* Problem to solve *
Set down exactly the lines below, starting at the one that contains "You can specify" and ending at the one that contains "exit from Project.", with both of those lines included and nothing else.

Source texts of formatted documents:

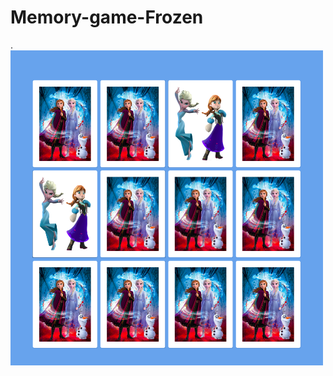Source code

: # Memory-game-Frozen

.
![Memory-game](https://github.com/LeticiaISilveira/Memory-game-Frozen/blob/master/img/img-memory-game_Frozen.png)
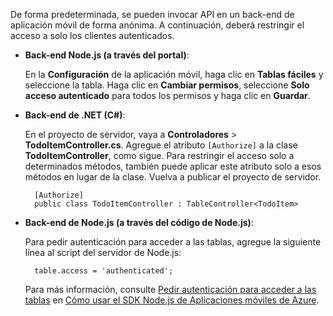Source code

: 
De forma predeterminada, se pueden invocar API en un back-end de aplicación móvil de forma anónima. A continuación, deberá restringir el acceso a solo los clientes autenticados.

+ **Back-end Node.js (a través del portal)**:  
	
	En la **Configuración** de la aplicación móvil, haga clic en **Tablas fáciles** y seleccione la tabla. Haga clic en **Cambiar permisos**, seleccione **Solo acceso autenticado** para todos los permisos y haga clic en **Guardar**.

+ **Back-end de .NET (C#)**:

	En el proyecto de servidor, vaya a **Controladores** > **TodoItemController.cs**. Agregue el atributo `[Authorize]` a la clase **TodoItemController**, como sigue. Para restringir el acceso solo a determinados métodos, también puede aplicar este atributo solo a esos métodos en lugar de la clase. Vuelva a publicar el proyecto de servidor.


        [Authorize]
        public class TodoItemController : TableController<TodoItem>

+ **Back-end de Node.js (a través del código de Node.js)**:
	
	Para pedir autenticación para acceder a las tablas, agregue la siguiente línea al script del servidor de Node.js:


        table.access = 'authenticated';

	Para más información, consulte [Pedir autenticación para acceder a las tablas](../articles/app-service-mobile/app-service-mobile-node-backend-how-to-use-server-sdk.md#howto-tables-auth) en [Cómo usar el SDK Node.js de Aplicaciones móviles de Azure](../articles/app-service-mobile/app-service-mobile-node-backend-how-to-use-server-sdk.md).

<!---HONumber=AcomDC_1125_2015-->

---

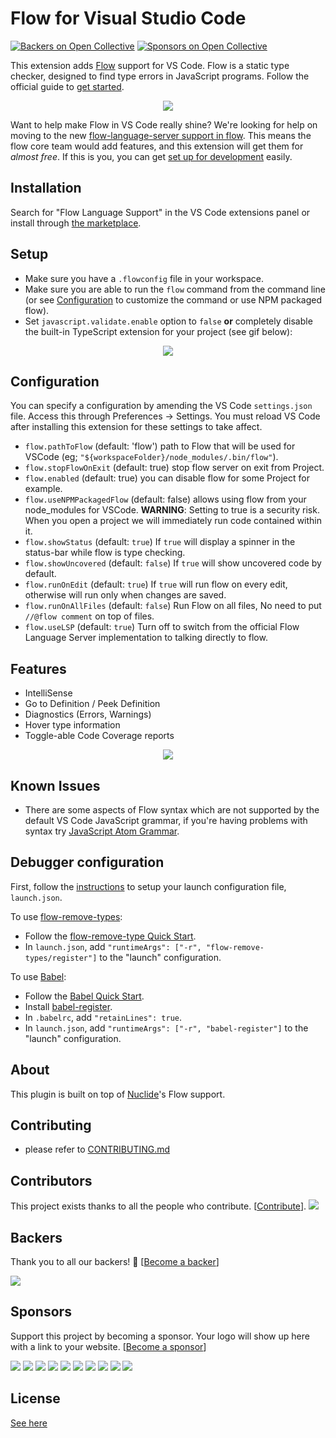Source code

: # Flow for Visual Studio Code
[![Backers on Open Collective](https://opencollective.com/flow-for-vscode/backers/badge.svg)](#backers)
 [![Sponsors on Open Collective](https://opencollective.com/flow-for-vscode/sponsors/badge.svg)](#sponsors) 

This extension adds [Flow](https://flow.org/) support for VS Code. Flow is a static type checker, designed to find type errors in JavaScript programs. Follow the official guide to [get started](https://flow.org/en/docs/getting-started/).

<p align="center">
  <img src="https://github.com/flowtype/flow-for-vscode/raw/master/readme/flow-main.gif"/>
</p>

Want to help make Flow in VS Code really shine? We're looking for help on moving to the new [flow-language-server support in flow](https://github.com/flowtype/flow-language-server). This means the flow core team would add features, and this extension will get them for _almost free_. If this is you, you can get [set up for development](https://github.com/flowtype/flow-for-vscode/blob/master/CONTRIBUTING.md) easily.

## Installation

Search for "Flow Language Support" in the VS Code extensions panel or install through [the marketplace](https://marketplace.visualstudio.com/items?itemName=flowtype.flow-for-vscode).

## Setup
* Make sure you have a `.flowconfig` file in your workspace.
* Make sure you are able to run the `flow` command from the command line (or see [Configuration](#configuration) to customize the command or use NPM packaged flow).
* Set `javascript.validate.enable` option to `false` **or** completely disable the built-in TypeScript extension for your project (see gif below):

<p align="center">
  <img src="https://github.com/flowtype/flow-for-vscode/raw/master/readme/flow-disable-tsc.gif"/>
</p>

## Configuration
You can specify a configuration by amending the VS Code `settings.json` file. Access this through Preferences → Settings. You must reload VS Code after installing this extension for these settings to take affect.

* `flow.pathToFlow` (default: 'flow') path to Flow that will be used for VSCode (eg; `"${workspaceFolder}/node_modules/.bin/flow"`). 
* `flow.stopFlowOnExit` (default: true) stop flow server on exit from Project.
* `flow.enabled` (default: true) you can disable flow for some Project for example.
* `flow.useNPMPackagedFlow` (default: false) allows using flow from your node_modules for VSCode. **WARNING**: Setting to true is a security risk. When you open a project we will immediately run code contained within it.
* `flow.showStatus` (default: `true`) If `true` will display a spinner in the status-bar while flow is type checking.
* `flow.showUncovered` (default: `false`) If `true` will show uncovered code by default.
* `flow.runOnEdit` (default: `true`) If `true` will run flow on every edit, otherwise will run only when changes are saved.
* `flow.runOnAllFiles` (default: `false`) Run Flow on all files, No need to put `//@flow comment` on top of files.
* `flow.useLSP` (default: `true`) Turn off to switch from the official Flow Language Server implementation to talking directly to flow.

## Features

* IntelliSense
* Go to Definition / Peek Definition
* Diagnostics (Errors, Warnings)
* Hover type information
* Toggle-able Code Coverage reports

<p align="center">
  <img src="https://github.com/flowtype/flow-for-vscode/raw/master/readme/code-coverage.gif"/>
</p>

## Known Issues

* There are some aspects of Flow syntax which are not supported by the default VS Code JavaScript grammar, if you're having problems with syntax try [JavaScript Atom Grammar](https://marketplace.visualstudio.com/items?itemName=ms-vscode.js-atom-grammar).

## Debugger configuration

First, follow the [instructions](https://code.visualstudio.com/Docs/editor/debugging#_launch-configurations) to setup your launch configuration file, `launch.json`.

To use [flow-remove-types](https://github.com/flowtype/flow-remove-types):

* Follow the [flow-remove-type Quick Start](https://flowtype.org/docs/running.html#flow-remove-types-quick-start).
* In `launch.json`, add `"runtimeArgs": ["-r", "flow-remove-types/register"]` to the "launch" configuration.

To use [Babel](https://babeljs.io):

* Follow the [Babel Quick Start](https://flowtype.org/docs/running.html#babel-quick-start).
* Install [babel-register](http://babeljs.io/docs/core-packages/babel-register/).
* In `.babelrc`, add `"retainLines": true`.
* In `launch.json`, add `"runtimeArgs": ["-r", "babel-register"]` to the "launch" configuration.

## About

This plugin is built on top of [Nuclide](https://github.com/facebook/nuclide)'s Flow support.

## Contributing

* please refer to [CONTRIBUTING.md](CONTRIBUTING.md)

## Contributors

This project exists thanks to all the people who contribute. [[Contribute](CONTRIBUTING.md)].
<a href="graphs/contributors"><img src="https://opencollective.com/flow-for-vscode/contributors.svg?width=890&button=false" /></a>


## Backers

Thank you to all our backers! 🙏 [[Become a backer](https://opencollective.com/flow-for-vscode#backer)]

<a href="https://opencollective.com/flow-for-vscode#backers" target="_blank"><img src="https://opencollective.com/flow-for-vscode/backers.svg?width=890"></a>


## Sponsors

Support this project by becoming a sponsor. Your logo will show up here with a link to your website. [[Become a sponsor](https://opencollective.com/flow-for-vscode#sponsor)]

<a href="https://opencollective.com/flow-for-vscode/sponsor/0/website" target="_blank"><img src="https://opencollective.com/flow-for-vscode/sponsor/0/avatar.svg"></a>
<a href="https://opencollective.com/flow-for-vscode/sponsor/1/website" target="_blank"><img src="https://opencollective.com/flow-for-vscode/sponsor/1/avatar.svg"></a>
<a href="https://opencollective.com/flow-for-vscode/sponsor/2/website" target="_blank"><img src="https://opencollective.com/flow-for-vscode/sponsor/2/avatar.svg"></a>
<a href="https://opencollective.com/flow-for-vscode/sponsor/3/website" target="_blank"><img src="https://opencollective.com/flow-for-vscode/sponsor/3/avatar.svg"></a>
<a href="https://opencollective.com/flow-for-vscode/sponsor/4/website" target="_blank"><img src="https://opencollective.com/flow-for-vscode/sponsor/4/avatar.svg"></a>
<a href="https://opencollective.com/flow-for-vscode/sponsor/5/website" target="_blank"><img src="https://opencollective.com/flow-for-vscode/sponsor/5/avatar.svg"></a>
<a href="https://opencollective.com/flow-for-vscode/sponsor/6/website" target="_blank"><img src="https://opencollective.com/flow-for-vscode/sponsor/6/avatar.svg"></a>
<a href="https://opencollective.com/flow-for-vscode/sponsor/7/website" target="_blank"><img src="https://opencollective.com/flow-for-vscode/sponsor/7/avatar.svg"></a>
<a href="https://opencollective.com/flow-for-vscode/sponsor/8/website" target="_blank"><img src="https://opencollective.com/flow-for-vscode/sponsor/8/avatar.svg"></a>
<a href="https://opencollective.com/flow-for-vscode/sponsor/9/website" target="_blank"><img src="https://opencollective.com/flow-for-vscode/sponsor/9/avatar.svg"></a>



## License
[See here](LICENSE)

* Written solution *
You can specify a configuration by amending the VS Code `settings.json` file. Access this through Preferences → Settings. You must reload VS Code after installing this extension for these settings to take affect.

* `flow.pathToFlow` (default: 'flow') path to Flow that will be used for VSCode (eg; `"${workspaceFolder}/node_modules/.bin/flow"`). 
* `flow.stopFlowOnExit` (default: true) stop flow server on exit from Project.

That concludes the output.